The number of children identified as having symptoms of autism has ballooned in the last decade, with one in 88 US children having symptoms in a government study released.
The US Centres for Disease Control and Prevention said the number of eight-year-olds with some symptoms of an autism spectrum disorder had increased by 78% since its first study was conducted in 2002. The figure had increased 23% since a report released three years ago based on data collected in 2006.

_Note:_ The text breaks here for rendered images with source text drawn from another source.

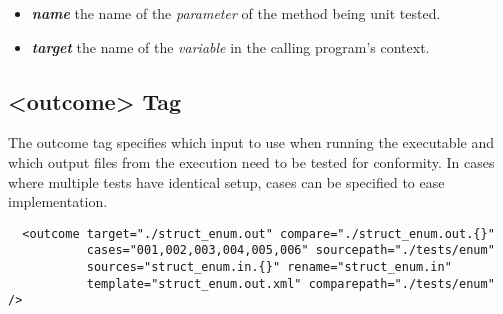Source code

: \documentclass[paper=a4, fontsize=11pt]{scrartcl} %
\numberwithin{equation}{section} %
\numberwithin{figure}{section} %
\numberwithin{table}{section} %
\begin{document}
\begin{itemize}
\item \textbf{\textit{name}} the name of the \textit{parameter} of the method being unit tested.
\item \textbf{\textit{target}} the name of the \textit{variable} in the calling program's context.
\end{itemize}

\subsection{<outcome> Tag}

The outcome tag specifies which input to use when running the executable and which output files
from the execution need to be tested for conformity. In cases where multiple tests have identical
setup, cases can be specified to ease implementation.

\begin{lstlisting}
  <outcome target="./struct_enum.out" compare="./struct_enum.out.{}" 
           cases="001,002,003,004,005,006" sourcepath="./tests/enum" 
           sources="struct_enum.in.{}" rename="struct_enum.in" 
           template="struct_enum.out.xml" comparepath="./tests/enum" />
\end{lstlisting}
\end{document}
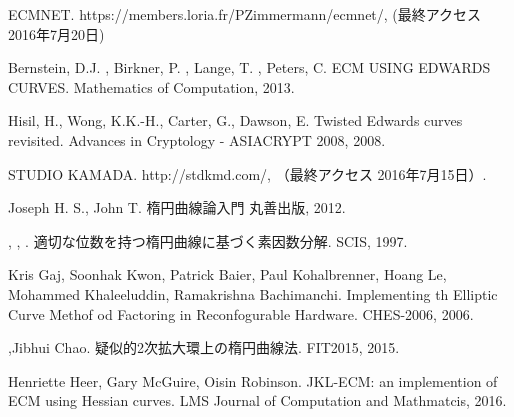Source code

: \documentclass[openany,11pt,papersize]{jsbook}
\begin{document}

\begin{thebibliography}{9}

\newblock ECMNET.
\newblock https://members.loria.fr/PZimmermann/ecmnet/, (最終アクセス 2016年7月20日)

\newblock Bernstein, D.J. , Birkner, P. , Lange, T. , Peters, C.
\newblock ECM USING EDWARDS CURVES.
\newblock Mathematics of Computation, 2013.

\newblock Hisil, H., Wong, K.K.-H., Carter, G., Dawson, E.
\newblock Twisted Edwards curves revisited.
\newblock Advances in Cryptology - ASIACRYPT 2008, 2008.

\newblock STUDIO KAMADA. 
\newblock http://stdkmd.com/, （最終アクセス 2016年7月15日）.

\newblock Joseph H. S., John T.
\newblock 楕円曲線論入門
\newblock 丸善出版, 2012.

{}{},
 {}{},
 {}{}.
\newblock 適切な位数を持つ楕円曲線に基づく素因数分解.
\newblock SCIS, 1997.


\newblock Kris Gaj, Soonhak Kwon, Patrick Baier, Paul Kohalbrenner, Hoang Le, Mohammed Khaleeluddin, Ramakrishna Bachimanchi.
\newblock Implementing th Elliptic Curve Methof od Factoring in Reconfogurable Hardware.
\newblock CHES-2006, 2006.

,Jibhui Chao.
\newblock 疑似的2次拡大環上の楕円曲線法.
\newblock FIT2015, 2015.

\newblock Henriette Heer, Gary McGuire, Oisin Robinson.
\newblock JKL-ECM: an implemention of ECM using Hessian curves.
\newblock LMS Journal of Computation and Mathmatcis, 2016.

\end{thebibliography}
\end{document}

The most recent study looked at eight-year-olds in 14 areas of the country during 2008 and included children with autistic disorder, Asperger's and other forms of the disorder. It was far more prevalent in boys than girls, one in 54 to 1 in 210.
Autism is a health emergency
The developmental disorder leaves children socially withdrawn with a range of symptoms that can include not talking, sensitivity to touch and anxiety with changes in routine. The cause is unknown, but genetic and environmental factors are both believed to play a role.
"The CDC's new estimate of autism prevalence demands that we recognise autism as a public health emergency warranting immediate attention," said Geri Dawson of advocacy group Autism Speaks.
"More than ever, these numbers compel us to redouble our investment in the research that can reveal causes, validate effective treatments and guide the effective delivery of services to all our communities." (Sapa, March 2012)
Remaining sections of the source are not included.